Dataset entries
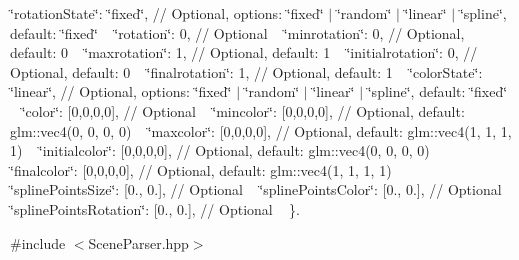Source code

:  \char`\"{}rotation\+State\char`\"{}\+: \char`\"{}fixed\char`\"{}, // Optional, options\+: \char`\"{}fixed\char`\"{} $\vert$ \char`\"{}random\char`\"{} $\vert$ \char`\"{}linear\char`\"{} $\vert$ \char`\"{}spline\char`\"{}, default\+: \char`\"{}fixed\char`\"{} ~\newline
 \char`\"{}rotation\char`\"{}\+: 0, // Optional ~\newline
 \char`\"{}minrotation\char`\"{}\+: 0, // Optional, default\+: 0 ~\newline
 \char`\"{}maxrotation\char`\"{}\+: 1, // Optional, default\+: 1 ~\newline
 \char`\"{}initialrotation\char`\"{}\+: 0, // Optional, default\+: 0 ~\newline
 \char`\"{}finalrotation\char`\"{}\+: 1, // Optional, default\+: 1 ~\newline
 \char`\"{}color\+State\char`\"{}\+: \char`\"{}linear\char`\"{}, // Optional, options\+: \char`\"{}fixed\char`\"{} $\vert$ \char`\"{}random\char`\"{} $\vert$ \char`\"{}linear\char`\"{} $\vert$ \char`\"{}spline\char`\"{}, default\+: \char`\"{}fixed\char`\"{} ~\newline
 \char`\"{}color\char`\"{}\+: \mbox{[}0,0,0,0\mbox{]}, // Optional ~\newline
 \char`\"{}mincolor\char`\"{}\+: \mbox{[}0,0,0,0\mbox{]}, // Optional, default\+: glm\+::vec4(0, 0, 0, 0) ~\newline
 \char`\"{}maxcolor\char`\"{}\+: \mbox{[}0,0,0,0\mbox{]}, // Optional, default\+: glm\+::vec4(1, 1, 1, 1) ~\newline
 \char`\"{}initialcolor\char`\"{}\+: \mbox{[}0,0,0,0\mbox{]}, // Optional, default\+: glm\+::vec4(0, 0, 0, 0) ~\newline
 ~\newline
 \char`\"{}finalcolor\char`\"{}\+: \mbox{[}0,0,0,0\mbox{]}, // Optional, default\+: glm\+::vec4(1, 1, 1, 1) ~\newline
 ~\newline
 \char`\"{}spline\+Points\+Size\char`\"{}\+: \mbox{[}0., 0.\mbox{]}, // Optional ~\newline
 \char`\"{}spline\+Points\+Color\char`\"{}\+: \mbox{[}0., 0.\mbox{]}, // Optional ~\newline
 \char`\"{}spline\+Points\+Rotation\char`\"{}\+: \mbox{[}0., 0.\mbox{]}, // Optional ~\newline
 \}.  




{\ttfamily \#include $<$Scene\+Parser.\+hpp$>$}

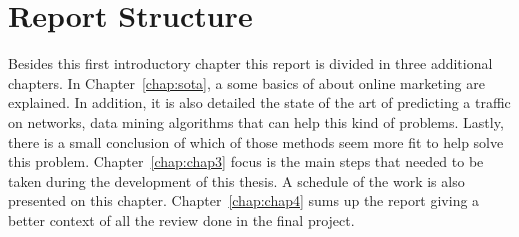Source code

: \section{Report Structure} \label{sec:struct}

Besides this first introductory chapter this report is divided in three additional chapters.
In Chapter~\ref{chap:sota}, a some basics of about online marketing are explained. In addition, it is also detailed the state of the art of
predicting a traffic on networks, data mining algorithms that can help this kind of problems. Lastly, there is
a small conclusion of which of those methods seem more fit to help solve this problem.
Chapter~\ref{chap:chap3} focus is the main steps that needed to be taken during the development of this thesis. A schedule of the work is also
presented on this chapter.
Chapter~\ref{chap:chap4} sums up the report giving a better context of all the review done in the final project.
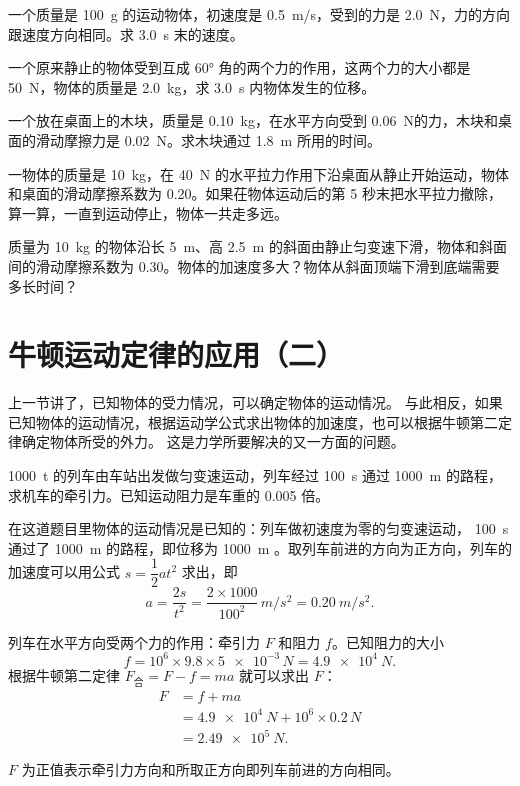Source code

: \begin{Practice}
\begin{question}
\item 一个质量是 \qty{100}{g} 的运动物体，初速度是 \qty{0.5}{m/s}，受到的力是 \qty{2.0}{N}，力的方向跟速度方向相同。求 \qty{3.0}{s} 末的速度。
\item 一个原来静止的物体受到互成 \ang{60} 角的两个力的作用，这两个力的大小都是\qty{50}{N}，物体的质量是 \qty{2.0}{kg}，求 \qty{3.0}{s} 内物体发生的位移。
\item 一个放在桌面上的木块，质量是 \qty{0.10}{kg}，在水平方向受到 \qty{0.06}{N}的力，木块和桌面的滑动摩擦力是 \qty{0.02}{N}。求木块通过 \qty{1.8}{m} 所用的时间。
\item 一物体的质量是 \qty{10}{kg}，在 \qty{40}{N} 的水平拉力作用下沿桌面从静止开始运动，物体和桌面的滑动摩擦系数为 0.20。如果茌物体运动后的第 5 秒末把水平拉力撤除，算一算，一直到运动停止，物体一共走多远。
\item  质量为 \qty{10}{kg} 的物体沿长 \qty{5}{m}、高 \qty{2.5}{m} 的斜面由静止匀变速下滑，物体和斜面间的滑动摩擦系数为 0.30。物体的加速度多大？物体从斜面顶端下滑到底端需要多长时间？
\end{question}
\end{Practice}

\section{牛顿运动定律的应用（二）}
上一节讲了，已知物体的受力情况，可以确定物体的运动情况。
与此相反，如果已知物体的运动情况，根据运动学公式求出物体的加速度，也可以根据牛顿第二定律确定物体所受的外力。
这是力学所要解决的又一方面的问题。

\begin{example}
\qty{1000}{t} 的列车由车站出发做匀变速运动，列车经过 \qty{100}{s} 通过 \qty{1000}{m} 的路程，求机车的牵引力。已知运动阻力是车重的 0.005 倍。
\end{example}

\begin{solution}
在这道题目里物体的运动情况是已知的：列车做初速度为零的匀变速运动， \qty{100}{s} 通过了 \qty{1000}{m} 的路程，即位移为 \qty{1000}{m} 。取列车前进的方向为正方向，列车的加速度可以用公式 $s=\dfrac{1}{2}at^2$ 求出，即
\[a=\frac{2s}{t^2}=\frac{2\times 1000}{100^2}\,\unit{m/s^2} = \qty{0.20}{m/s^2}. \]

列车在水平方向受两个力的作用：牵引力 $F$ 和阻力 $f$。已知阻力的大小
\[f=10^6\times 9.8\times\num{5e-3}\,\unit{N}=\qty{4.9e4}{N}.\]
根据牛顿第二定律 $F_{\text{合}}=F-f=ma$ 就可以求出 $F$：
\[\begin{split}
F&=f+ma\\
&=\qty{4.9e4}{N}+10^6\times 0.2\,\unit{N}\\
&=\qty{2.49e5}{N}.
\end{split} \]

$F$ 为正值表示牵引力方向和所取正方向即列车前进的方向相同。
\end{solution}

## Task description
Filter the records for lines containing the word "times" and copy each one.

## Final answer
\[a=\frac{2s}{t^2}=\frac{2\times 1000}{100^2}\,\unit{m/s^2} = \qty{0.20}{m/s^2}. \]
\[f=10^6\times 9.8\times\num{5e-3}\,\unit{N}=\qty{4.9e4}{N}.\]
&=\qty{4.9e4}{N}+10^6\times 0.2\,\unit{N}\\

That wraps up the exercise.